## Material provided:
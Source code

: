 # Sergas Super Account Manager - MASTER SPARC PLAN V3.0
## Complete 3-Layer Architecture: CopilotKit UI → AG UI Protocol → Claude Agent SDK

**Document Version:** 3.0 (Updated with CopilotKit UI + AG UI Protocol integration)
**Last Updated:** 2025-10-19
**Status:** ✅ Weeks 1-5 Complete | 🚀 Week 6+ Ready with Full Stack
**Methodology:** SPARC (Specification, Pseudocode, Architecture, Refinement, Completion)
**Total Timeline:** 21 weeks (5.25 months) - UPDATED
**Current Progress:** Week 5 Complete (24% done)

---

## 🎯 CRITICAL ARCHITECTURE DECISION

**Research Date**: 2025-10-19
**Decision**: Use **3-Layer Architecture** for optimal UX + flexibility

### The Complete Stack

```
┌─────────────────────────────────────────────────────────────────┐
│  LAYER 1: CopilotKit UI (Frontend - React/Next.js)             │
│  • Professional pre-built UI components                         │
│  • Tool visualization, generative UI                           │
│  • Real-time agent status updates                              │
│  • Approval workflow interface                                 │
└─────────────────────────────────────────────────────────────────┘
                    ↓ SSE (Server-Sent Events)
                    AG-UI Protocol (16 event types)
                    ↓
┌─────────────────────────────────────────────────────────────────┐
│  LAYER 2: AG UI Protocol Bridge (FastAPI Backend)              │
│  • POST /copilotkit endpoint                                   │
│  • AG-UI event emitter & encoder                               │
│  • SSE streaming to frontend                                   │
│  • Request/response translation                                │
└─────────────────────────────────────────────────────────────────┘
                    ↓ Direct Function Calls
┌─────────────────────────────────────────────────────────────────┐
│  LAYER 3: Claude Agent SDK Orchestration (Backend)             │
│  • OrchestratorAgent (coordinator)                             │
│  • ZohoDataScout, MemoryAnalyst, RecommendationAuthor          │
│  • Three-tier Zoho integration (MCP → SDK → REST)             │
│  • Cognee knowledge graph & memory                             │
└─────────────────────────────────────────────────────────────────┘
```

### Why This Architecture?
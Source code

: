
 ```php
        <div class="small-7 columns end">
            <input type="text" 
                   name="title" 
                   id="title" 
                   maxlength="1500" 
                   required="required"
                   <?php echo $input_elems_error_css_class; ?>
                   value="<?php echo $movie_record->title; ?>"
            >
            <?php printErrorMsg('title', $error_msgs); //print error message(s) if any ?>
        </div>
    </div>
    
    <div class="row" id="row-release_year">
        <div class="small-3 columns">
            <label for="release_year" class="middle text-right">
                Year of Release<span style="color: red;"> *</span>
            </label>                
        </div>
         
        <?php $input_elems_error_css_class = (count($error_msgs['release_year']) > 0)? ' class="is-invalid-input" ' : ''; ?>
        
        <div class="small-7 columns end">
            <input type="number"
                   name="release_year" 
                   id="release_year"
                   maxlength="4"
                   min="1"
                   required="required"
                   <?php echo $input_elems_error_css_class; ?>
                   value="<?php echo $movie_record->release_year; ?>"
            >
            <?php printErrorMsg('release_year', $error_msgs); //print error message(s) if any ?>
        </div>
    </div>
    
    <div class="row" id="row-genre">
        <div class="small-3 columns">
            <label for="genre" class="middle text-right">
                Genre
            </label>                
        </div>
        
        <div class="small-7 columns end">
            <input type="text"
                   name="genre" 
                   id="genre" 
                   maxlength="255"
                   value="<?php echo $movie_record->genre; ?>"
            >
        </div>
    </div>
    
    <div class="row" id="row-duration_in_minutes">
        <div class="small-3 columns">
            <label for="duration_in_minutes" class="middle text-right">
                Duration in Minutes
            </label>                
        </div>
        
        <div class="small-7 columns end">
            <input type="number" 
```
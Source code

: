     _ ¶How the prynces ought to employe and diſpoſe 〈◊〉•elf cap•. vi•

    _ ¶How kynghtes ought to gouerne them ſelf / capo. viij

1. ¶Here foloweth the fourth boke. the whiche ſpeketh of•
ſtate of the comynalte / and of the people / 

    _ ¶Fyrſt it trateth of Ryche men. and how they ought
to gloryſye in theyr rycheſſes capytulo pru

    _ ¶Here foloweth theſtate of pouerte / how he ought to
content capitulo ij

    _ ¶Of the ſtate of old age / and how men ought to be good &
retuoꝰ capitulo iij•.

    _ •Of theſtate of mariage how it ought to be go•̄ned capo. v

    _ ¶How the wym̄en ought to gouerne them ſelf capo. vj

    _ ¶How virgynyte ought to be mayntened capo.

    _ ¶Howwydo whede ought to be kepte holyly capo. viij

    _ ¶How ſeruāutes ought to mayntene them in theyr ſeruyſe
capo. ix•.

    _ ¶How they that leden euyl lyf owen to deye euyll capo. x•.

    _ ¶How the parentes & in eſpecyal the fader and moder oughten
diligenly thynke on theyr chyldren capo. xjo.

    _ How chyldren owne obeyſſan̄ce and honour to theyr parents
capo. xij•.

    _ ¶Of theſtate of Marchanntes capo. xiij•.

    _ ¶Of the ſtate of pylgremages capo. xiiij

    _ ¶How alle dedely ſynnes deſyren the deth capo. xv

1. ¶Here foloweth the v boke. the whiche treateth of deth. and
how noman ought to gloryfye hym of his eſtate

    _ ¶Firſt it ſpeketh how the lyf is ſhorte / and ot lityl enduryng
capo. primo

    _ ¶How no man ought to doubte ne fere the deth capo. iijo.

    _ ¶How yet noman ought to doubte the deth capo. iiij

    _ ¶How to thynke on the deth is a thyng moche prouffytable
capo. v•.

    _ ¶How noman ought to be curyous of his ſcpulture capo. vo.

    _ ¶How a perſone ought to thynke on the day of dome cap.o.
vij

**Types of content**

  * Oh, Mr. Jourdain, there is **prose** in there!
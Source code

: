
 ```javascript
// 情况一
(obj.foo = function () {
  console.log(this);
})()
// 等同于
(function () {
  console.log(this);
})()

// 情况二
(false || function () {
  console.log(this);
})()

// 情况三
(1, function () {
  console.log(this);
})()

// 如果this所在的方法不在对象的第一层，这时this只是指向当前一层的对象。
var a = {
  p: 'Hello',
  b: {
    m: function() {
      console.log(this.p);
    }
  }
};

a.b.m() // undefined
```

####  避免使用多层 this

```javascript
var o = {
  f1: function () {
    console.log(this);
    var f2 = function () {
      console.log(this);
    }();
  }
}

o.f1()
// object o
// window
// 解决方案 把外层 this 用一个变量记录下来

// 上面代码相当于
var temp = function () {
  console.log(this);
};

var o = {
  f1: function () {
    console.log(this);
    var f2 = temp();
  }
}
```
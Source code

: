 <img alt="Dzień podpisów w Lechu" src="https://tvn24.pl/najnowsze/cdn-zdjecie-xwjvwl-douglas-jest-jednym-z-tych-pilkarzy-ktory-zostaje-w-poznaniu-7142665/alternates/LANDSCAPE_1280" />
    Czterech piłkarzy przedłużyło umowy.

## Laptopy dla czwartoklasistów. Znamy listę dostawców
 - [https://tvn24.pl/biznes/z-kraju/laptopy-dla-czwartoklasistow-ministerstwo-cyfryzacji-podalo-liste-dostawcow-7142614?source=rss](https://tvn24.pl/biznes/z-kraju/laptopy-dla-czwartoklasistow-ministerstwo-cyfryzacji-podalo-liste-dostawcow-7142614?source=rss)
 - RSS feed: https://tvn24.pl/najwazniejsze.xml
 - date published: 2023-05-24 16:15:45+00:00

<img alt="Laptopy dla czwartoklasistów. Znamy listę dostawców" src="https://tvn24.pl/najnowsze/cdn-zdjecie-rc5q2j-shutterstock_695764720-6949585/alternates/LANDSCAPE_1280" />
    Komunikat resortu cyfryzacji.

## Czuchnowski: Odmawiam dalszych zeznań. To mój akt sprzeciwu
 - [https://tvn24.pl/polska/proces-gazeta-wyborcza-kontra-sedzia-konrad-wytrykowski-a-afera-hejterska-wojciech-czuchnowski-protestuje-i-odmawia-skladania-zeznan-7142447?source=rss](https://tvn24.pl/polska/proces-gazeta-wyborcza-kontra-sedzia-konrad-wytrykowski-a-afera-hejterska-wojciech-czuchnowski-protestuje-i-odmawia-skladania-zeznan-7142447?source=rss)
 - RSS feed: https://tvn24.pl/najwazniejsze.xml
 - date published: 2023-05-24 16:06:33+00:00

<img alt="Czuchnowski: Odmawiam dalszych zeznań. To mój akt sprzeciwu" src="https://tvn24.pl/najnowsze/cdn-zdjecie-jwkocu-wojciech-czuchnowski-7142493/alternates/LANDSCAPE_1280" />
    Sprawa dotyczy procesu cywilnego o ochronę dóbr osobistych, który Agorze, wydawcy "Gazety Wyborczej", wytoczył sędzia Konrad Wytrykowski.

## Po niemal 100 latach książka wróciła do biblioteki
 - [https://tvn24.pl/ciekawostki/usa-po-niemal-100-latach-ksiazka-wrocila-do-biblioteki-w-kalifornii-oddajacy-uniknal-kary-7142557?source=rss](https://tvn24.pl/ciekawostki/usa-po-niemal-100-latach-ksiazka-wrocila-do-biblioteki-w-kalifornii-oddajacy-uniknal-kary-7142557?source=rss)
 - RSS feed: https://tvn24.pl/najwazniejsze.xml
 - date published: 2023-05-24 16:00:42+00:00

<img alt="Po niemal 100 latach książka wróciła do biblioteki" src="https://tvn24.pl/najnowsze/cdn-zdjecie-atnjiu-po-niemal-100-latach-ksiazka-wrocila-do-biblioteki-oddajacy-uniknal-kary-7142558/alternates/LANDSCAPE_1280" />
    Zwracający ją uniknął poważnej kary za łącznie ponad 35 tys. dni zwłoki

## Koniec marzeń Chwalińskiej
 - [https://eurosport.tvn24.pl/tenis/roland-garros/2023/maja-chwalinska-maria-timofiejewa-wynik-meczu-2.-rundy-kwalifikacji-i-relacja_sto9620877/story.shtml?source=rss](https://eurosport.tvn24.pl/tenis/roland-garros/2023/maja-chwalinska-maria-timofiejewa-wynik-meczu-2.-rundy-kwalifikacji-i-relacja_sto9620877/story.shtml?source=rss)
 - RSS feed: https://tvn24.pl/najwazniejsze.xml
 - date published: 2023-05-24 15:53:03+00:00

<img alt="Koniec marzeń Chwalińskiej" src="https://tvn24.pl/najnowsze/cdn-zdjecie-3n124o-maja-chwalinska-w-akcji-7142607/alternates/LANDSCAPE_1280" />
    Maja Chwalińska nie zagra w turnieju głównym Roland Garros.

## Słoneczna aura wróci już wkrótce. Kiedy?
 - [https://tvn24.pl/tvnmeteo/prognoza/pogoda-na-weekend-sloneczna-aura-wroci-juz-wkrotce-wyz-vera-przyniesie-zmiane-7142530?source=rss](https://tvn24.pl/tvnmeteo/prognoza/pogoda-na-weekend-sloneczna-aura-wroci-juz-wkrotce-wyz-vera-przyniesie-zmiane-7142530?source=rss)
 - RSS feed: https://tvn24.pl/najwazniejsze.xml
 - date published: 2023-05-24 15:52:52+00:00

## What you should do:
Report each line of the listing above that uses the word "gouerne".

## Answer to this exercise:
    _ ¶How kynghtes ought to gouerne them ſelf / capo. viij
    _ ¶How the wym̄en ought to gouerne them ſelf capo. vj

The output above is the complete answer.